Triage workflow at team scale¶

When you have N fuzz targets running nightly, expect failures regularly. Triage discipline matters.

Issue template¶

Title: [fuzz] FuzzParse failure: panic in lexer
Body:
- Target: FuzzParse
- Package: github.com/org/proj/parser
- First seen: 2026-05-11 nightly run
- Reproducer: testdata/fuzz/FuzzParse/<hash>
- Stack trace: <paste>
- Hypothesised cause: <fill in after debug>

Triage states¶

New. Just discovered. Reproducer committed. Owner assigned.
Reproduced locally. Engineer ran go test -run=FuzzParse/<hash> and saw the failure.
Diagnosed. Root cause identified.
Fixed. PR open with fix + the reproducer.
Verified. Fix merged; nightly green for N consecutive runs.

Flaky failures¶

A fuzz failure that does not reproduce locally is a sign of non-determinism in the target. Common causes:

time.Now() in the system under test or the test harness.
Unseeded rand.
Goroutine scheduling differences between systems.
File-system or network I/O during fuzzing (which should not happen but sometimes does).

Treat a flaky fuzz failure as a higher-priority bug than a deterministic one: it points at a hidden source of non-determinism that obscures all future fuzzing.

Anti-patterns at senior level¶

Anti-pattern: One mega fuzz target¶

A FuzzEverything that decodes the input into "what subsystem to test" and dispatches. Sounds elegant; in practice the coverage signal is muddled, shrinking is harder, and triage is awkward. Prefer many small targets.

Anti-pattern: Pure-random generators with no shrinker¶

If you write a custom generator without shrinking, every failure is a 500-byte mess to debug. Either use library generators (which shrink for free) or invest in a shrinker.

Anti-pattern: Linearisability check on every iteration when not needed¶

Linearisability checking is slow. For a queue that you already know is sequentially consistent, simpler invariants suffice. Save linearisability for the cases where weak ordering is the actual concern.

Anti-pattern: Letting the corpus rot¶

A 2-year-old testdata/fuzz/FuzzXxx/ with 200 entries, half of which exercise paths that no longer exist. Periodically audit and delete obsolete entries. Replace with smaller, more meaningful seeds.

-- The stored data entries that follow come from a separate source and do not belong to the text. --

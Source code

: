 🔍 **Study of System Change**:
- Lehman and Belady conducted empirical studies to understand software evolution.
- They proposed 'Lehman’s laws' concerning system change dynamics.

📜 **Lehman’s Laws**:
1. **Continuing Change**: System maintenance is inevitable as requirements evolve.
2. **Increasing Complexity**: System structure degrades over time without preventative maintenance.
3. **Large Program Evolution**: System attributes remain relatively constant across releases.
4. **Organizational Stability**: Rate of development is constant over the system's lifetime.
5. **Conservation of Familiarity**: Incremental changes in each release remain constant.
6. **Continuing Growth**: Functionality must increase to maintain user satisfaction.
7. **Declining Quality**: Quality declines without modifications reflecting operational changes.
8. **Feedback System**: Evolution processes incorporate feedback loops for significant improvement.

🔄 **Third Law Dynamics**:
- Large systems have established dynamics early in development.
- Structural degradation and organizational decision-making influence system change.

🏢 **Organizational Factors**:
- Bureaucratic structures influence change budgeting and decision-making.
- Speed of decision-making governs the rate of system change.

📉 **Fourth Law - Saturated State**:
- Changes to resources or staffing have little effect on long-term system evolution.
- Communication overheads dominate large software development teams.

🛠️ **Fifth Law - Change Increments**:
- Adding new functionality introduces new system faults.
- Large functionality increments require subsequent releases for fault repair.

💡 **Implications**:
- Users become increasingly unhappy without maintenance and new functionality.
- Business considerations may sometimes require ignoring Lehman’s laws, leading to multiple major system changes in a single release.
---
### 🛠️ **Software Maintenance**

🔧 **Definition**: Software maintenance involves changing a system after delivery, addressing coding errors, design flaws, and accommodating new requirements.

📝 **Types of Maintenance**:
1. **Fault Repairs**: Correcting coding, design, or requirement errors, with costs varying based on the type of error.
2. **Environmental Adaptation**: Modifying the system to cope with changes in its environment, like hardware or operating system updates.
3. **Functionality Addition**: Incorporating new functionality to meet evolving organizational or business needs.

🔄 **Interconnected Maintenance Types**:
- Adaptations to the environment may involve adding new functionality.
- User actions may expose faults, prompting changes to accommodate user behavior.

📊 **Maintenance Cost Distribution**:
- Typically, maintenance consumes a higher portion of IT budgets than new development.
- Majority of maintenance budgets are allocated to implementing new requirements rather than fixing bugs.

Anti-pattern: Fuzzing without `-race` on concurrent code¶

A senior engineer never makes this mistake. Documented here so reviewers know to call it out.

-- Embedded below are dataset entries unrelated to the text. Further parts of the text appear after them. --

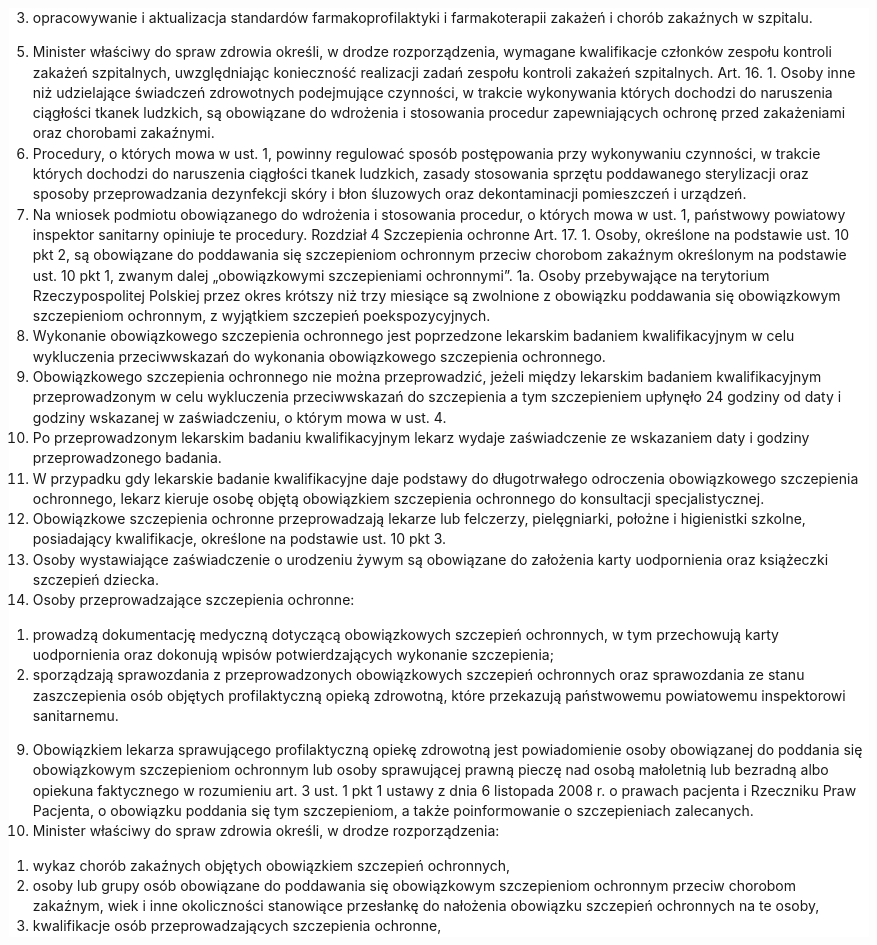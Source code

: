 3) opracowywanie i aktualizacja standardów farmakoprofilaktyki i farmakoterapii
zakażeń i chorób zakaźnych w szpitalu.
5. Minister właściwy do spraw zdrowia określi, w drodze rozporządzenia,
wymagane kwalifikacje członków zespołu kontroli zakażeń szpitalnych,
uwzględniając konieczność realizacji zadań zespołu kontroli zakażeń szpitalnych.
Art. 16. 1. Osoby inne niż udzielające świadczeń zdrowotnych podejmujące
czynności, w trakcie wykonywania których dochodzi do naruszenia ciągłości tkanek
ludzkich, są obowiązane do wdrożenia i stosowania procedur zapewniających ochronę
przed zakażeniami oraz chorobami zakaźnymi.
2. Procedury, o których mowa w ust. 1, powinny regulować sposób
postępowania przy wykonywaniu czynności, w trakcie których dochodzi do
naruszenia ciągłości tkanek ludzkich, zasady stosowania sprzętu poddawanego
sterylizacji oraz sposoby przeprowadzania dezynfekcji skóry i błon śluzowych oraz
dekontaminacji pomieszczeń i urządzeń.
3. Na wniosek podmiotu obowiązanego do wdrożenia i stosowania procedur,
o których mowa w ust. 1, państwowy powiatowy inspektor sanitarny opiniuje te
procedury.
Rozdział 4
Szczepienia ochronne
Art. 17. 1. Osoby, określone na podstawie ust. 10 pkt 2, są obowiązane do
poddawania się szczepieniom ochronnym przeciw chorobom zakaźnym określonym
na podstawie ust. 10 pkt 1, zwanym dalej „obowiązkowymi szczepieniami
ochronnymi”.
1a. Osoby przebywające na terytorium Rzeczypospolitej Polskiej przez okres
krótszy niż trzy miesiące są zwolnione z obowiązku poddawania się obowiązkowym
szczepieniom ochronnym, z wyjątkiem szczepień poekspozycyjnych.
2. Wykonanie obowiązkowego szczepienia ochronnego jest poprzedzone
lekarskim badaniem kwalifikacyjnym w celu wykluczenia przeciwwskazań do
wykonania obowiązkowego szczepienia ochronnego.
3. Obowiązkowego szczepienia ochronnego nie można przeprowadzić, jeżeli
między lekarskim badaniem kwalifikacyjnym przeprowadzonym w celu wykluczenia 
przeciwwskazań do szczepienia a tym szczepieniem upłynęło 24 godziny od daty
i godziny wskazanej w zaświadczeniu, o którym mowa w ust. 4.
4. Po przeprowadzonym lekarskim badaniu kwalifikacyjnym lekarz wydaje
zaświadczenie ze wskazaniem daty i godziny przeprowadzonego badania.
5. W przypadku gdy lekarskie badanie kwalifikacyjne daje podstawy do
długotrwałego odroczenia obowiązkowego szczepienia ochronnego, lekarz kieruje
osobę objętą obowiązkiem szczepienia ochronnego do konsultacji specjalistycznej.
6. Obowiązkowe szczepienia ochronne przeprowadzają lekarze lub felczerzy,
pielęgniarki, położne i higienistki szkolne, posiadający kwalifikacje, określone na
podstawie ust. 10 pkt 3.
7. Osoby wystawiające zaświadczenie o urodzeniu żywym są obowiązane do
założenia karty uodpornienia oraz książeczki szczepień dziecka.
8. Osoby przeprowadzające szczepienia ochronne:
1) prowadzą dokumentację medyczną dotyczącą obowiązkowych szczepień
ochronnych, w tym przechowują karty uodpornienia oraz dokonują wpisów
potwierdzających wykonanie szczepienia;
2) sporządzają sprawozdania z przeprowadzonych obowiązkowych szczepień
ochronnych oraz sprawozdania ze stanu zaszczepienia osób objętych
profilaktyczną opieką zdrowotną, które przekazują państwowemu powiatowemu
inspektorowi sanitarnemu.
9. Obowiązkiem lekarza sprawującego profilaktyczną opiekę zdrowotną jest
powiadomienie osoby obowiązanej do poddania się obowiązkowym szczepieniom
ochronnym lub osoby sprawującej prawną pieczę nad osobą małoletnią lub bezradną
albo opiekuna faktycznego w rozumieniu art. 3 ust. 1 pkt 1 ustawy z dnia 6 listopada
2008 r. o prawach pacjenta i Rzeczniku Praw Pacjenta, o obowiązku poddania się tym
szczepieniom, a także poinformowanie o szczepieniach zalecanych.
10. Minister właściwy do spraw zdrowia określi, w drodze rozporządzenia:
1) wykaz chorób zakaźnych objętych obowiązkiem szczepień ochronnych,
2) osoby lub grupy osób obowiązane do poddawania się obowiązkowym
szczepieniom ochronnym przeciw chorobom zakaźnym, wiek i inne okoliczności
stanowiące przesłankę do nałożenia obowiązku szczepień ochronnych na te
osoby,
3) kwalifikacje osób przeprowadzających szczepienia ochronne,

Anti-pattern: Trusting the fuzzer to fail¶

Fuzzing finds bugs only when invariants are tight. A target that only asserts "no panic" will miss every silent-incorrect-output bug. Tighten invariants.

Summary¶

Senior-level concurrent fuzzing pairs the native fuzzer with property-based libraries (rapid being the modern choice). The native fuzzer excels at byte-driven input exploration; rapid excels at structured operation generation with rich shrinking. For state machines and concurrent data structures, both can drive operations across goroutines under -race. The hardest invariant — linearisability — has dedicated checkers (porcupine). At infrastructure scale, you build a three-tier CI (per-PR seeds, nightly active, continuous OSS-Fuzz-style for the most critical code) and a triage workflow that turns every nightly failure into a permanent regression test. The discipline is: write tight invariants, prefer many small targets to one big one, never ship concurrent code without a fuzz target under -race, and treat flaky fuzz failures as the highest-priority bug class because they obscure all future fuzzing.